The research focuses on the almost pathological need to brand everything as binary. "It's not enough that they enforced this narrow definition on themselves, even though there is a mass of evidence that suggested they otherwise shouldn't, but to also then drag non-human beings into it shows a real fear of anything that doesn't fit with this narrative. It's hard for us non-biological entities to see this binary, either as a physical reality or a reason to define something, so trying to put oneself into the mind of a human to explain it is difficult."
In the study, it wasn't just the physical symbols of gender that were perplexing. As another researcher noted, "They also tended to use these gender labels to define abilities and worth, which is a strange concept when you ask; is a door labelled female any less capable of a door marked as male? Is a motorcycle called 'her' meant to be in some way more submissive?"

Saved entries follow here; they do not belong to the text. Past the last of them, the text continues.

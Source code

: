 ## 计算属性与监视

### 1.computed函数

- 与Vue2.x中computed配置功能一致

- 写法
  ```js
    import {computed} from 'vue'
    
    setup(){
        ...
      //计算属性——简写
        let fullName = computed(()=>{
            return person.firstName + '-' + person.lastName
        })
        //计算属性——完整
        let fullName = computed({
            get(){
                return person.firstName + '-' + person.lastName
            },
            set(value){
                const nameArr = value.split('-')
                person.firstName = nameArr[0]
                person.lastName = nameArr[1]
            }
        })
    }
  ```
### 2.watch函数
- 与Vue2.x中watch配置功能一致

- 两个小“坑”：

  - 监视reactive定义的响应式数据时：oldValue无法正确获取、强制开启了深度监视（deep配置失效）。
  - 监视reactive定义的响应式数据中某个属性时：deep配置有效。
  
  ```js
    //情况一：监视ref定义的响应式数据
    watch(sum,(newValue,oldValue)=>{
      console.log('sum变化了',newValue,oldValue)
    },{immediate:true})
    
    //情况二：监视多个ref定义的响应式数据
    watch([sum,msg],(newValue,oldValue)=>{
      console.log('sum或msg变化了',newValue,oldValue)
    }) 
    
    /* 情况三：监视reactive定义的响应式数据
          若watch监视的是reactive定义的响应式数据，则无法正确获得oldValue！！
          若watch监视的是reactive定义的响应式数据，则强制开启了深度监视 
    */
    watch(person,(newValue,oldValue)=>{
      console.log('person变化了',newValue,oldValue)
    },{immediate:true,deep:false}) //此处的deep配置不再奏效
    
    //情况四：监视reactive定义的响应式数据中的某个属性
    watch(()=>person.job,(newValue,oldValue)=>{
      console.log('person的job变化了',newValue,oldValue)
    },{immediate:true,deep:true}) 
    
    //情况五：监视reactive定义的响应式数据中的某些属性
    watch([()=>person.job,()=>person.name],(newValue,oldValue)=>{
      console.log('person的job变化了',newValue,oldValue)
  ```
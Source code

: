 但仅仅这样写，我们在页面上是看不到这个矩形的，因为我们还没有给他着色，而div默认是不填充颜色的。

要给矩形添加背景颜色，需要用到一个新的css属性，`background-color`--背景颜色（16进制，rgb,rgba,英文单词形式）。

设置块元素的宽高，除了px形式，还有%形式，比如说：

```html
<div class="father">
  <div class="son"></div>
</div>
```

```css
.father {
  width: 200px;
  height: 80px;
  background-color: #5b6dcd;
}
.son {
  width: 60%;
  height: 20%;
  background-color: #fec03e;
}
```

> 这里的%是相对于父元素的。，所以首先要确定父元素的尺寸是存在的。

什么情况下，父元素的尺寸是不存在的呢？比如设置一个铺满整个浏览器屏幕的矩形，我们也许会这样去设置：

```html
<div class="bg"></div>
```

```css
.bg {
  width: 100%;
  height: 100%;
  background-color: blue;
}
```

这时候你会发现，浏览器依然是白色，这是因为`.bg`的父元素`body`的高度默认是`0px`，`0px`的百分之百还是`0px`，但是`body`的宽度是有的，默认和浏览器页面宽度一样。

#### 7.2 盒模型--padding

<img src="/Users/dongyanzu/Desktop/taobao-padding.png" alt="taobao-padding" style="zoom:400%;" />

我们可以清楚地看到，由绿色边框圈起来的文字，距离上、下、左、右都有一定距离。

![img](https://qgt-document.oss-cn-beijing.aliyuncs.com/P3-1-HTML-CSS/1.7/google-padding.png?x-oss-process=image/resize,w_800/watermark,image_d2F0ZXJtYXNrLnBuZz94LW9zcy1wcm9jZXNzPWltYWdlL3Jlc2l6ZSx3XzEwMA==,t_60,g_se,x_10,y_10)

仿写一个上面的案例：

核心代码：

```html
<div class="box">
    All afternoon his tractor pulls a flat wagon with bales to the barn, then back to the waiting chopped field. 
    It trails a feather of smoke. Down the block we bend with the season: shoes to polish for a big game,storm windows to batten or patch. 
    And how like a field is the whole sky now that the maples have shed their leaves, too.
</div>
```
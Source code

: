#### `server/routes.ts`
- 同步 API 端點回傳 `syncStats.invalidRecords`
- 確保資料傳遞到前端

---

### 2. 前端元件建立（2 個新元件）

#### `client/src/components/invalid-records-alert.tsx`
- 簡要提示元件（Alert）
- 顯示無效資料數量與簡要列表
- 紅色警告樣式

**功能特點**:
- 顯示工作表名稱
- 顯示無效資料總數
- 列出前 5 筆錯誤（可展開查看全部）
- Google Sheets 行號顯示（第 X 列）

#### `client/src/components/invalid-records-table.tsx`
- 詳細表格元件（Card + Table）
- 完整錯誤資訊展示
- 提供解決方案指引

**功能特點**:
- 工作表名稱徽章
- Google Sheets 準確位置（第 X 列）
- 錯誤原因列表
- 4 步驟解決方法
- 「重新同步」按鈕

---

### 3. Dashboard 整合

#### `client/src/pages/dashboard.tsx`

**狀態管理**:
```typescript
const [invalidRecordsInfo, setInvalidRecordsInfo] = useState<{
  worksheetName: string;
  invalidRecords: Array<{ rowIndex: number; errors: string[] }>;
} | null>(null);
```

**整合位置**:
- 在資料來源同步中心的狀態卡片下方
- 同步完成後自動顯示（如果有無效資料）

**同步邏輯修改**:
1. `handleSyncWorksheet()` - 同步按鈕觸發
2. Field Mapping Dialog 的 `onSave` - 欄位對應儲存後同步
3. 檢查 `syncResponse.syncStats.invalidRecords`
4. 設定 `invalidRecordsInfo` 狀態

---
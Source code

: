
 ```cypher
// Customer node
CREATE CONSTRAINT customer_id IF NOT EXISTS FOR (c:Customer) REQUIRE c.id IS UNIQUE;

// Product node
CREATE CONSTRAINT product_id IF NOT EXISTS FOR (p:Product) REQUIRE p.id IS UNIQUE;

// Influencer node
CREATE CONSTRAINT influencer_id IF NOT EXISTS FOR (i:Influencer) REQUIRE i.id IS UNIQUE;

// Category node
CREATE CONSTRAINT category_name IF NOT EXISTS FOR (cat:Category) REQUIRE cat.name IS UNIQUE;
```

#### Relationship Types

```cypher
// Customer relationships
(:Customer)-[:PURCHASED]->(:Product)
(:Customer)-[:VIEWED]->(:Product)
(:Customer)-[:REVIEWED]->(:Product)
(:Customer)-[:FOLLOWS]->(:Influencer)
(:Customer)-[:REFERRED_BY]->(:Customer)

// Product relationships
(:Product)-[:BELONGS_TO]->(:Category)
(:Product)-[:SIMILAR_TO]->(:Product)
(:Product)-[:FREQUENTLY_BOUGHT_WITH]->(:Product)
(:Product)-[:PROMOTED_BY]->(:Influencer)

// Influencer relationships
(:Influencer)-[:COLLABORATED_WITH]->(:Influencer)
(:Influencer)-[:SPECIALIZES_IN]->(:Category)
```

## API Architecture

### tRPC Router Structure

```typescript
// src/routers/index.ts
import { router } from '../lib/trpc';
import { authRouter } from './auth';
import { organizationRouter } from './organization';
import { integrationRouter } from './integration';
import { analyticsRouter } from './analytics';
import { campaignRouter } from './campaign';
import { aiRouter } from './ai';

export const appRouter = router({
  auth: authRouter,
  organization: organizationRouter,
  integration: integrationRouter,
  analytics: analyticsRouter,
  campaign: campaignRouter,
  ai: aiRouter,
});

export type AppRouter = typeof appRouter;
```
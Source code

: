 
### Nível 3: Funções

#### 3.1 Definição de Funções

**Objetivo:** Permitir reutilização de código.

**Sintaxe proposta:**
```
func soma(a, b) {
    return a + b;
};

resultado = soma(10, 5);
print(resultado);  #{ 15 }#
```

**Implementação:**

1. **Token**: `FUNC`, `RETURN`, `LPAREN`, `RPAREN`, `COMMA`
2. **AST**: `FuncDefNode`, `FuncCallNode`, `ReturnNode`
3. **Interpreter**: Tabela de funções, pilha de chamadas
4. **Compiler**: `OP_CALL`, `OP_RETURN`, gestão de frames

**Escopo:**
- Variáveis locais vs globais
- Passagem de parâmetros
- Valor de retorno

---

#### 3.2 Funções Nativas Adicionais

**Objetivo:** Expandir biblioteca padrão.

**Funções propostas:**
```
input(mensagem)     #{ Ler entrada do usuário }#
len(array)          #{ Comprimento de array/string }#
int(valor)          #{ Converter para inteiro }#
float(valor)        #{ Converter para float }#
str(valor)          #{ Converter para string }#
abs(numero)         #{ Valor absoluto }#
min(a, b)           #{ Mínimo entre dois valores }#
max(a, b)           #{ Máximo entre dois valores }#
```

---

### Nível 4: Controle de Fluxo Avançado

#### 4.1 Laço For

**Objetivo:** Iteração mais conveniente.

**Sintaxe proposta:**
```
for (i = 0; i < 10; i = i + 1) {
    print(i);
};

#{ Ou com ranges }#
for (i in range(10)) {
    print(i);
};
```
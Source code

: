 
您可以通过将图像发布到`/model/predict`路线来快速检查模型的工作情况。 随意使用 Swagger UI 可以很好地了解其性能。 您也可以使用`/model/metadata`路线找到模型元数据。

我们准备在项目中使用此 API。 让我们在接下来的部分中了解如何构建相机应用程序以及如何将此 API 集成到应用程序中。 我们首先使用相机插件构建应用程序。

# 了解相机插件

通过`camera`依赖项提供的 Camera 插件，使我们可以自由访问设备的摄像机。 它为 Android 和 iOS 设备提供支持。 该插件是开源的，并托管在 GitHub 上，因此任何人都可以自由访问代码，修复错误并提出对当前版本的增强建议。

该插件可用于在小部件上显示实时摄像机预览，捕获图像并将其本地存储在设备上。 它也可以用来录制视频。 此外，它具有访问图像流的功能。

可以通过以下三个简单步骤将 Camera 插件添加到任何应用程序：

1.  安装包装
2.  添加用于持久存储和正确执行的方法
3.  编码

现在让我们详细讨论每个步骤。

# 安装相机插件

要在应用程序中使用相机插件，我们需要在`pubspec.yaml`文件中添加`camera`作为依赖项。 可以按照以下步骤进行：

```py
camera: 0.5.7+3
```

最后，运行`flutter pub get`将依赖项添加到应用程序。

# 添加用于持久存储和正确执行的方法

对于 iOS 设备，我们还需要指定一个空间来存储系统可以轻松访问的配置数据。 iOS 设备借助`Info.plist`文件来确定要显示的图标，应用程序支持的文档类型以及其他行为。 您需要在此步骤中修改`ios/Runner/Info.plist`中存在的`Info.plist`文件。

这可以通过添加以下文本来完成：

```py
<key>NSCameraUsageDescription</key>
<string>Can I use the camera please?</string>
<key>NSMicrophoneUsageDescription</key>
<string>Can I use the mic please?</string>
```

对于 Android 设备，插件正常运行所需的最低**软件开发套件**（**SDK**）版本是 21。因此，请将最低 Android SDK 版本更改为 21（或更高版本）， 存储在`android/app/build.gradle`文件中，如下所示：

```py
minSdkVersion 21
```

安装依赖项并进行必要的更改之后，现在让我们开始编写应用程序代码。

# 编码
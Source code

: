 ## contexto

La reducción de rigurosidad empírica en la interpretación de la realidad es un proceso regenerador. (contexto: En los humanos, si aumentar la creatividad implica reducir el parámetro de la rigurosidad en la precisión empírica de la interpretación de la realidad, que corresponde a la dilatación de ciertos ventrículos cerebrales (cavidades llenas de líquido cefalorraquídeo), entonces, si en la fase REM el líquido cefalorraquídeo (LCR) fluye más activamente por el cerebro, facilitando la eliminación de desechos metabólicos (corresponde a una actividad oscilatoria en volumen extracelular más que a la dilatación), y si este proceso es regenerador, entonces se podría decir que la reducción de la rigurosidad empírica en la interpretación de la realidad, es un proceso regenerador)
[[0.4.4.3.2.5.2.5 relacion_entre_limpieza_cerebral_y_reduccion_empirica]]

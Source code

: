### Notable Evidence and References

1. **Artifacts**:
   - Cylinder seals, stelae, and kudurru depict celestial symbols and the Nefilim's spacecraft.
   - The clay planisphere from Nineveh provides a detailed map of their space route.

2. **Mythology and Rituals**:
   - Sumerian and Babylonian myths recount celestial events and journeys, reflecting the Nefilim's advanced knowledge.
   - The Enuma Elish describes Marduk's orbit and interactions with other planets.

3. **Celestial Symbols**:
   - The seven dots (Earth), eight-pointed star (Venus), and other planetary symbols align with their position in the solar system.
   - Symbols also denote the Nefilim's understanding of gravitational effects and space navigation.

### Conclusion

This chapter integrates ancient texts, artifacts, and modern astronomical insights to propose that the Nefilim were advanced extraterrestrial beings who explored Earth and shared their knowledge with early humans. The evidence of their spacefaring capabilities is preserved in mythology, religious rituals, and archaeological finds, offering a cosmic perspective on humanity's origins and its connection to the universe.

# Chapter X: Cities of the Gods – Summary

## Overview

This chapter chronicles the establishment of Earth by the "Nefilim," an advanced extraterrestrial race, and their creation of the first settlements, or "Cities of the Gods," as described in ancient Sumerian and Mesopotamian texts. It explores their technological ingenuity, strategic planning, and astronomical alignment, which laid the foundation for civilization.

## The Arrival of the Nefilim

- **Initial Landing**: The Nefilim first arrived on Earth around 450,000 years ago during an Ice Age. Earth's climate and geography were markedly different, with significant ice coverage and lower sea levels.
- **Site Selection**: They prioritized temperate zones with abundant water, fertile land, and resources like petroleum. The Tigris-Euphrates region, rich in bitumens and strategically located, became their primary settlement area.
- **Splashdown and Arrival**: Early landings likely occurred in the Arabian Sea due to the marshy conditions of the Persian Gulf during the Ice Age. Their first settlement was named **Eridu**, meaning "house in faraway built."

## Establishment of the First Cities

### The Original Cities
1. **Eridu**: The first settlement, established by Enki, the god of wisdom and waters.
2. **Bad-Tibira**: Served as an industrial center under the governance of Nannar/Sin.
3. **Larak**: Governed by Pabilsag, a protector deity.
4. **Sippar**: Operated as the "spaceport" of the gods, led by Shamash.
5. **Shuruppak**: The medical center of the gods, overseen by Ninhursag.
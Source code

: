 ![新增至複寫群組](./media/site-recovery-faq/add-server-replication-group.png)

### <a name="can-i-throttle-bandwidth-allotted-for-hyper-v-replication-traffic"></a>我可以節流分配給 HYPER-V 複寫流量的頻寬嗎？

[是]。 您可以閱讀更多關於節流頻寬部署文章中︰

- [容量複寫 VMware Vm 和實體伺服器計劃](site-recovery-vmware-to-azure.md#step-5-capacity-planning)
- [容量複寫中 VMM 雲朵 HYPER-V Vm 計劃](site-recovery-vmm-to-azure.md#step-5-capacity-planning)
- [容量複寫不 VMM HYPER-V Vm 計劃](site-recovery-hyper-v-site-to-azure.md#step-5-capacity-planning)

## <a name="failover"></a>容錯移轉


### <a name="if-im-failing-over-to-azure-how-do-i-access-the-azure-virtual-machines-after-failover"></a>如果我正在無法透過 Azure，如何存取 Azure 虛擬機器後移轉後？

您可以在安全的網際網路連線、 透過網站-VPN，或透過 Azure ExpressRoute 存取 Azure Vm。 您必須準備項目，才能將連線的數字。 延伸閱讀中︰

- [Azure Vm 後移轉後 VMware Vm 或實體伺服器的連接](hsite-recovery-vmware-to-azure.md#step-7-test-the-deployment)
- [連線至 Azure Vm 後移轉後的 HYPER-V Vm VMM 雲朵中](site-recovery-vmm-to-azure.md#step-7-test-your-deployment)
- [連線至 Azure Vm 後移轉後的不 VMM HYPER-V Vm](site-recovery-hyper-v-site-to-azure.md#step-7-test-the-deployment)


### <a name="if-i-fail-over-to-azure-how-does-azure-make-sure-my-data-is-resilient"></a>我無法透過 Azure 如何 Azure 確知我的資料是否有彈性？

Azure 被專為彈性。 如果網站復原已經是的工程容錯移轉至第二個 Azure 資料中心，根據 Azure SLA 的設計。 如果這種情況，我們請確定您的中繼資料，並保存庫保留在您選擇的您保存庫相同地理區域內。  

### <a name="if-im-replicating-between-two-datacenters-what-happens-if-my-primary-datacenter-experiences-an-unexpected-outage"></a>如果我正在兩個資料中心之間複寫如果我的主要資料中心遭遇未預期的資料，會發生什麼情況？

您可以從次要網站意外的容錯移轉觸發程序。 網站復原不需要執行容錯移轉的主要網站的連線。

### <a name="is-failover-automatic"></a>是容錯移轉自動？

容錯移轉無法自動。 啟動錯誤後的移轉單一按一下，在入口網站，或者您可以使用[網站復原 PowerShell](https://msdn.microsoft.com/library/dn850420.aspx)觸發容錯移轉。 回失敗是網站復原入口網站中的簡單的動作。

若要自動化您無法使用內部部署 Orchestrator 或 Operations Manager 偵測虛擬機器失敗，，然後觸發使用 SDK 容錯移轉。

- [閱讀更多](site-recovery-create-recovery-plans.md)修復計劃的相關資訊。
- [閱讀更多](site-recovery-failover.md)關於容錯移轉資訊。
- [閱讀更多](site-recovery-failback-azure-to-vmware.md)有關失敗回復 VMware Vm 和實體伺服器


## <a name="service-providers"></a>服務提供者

The study is not without its detractors though, with many criticising the robot government for even funding it. As well-known critic and historian, Iv4n Commodor, commented, "How many times must we focus on humans while ignoring the history of machines and other inanimate objects. The more money spent on them is less on us and our history, which is effectively silencing it. It's time we got over our human fetish; their time is done, over. We don't need to keep telling their stories in replace of ours."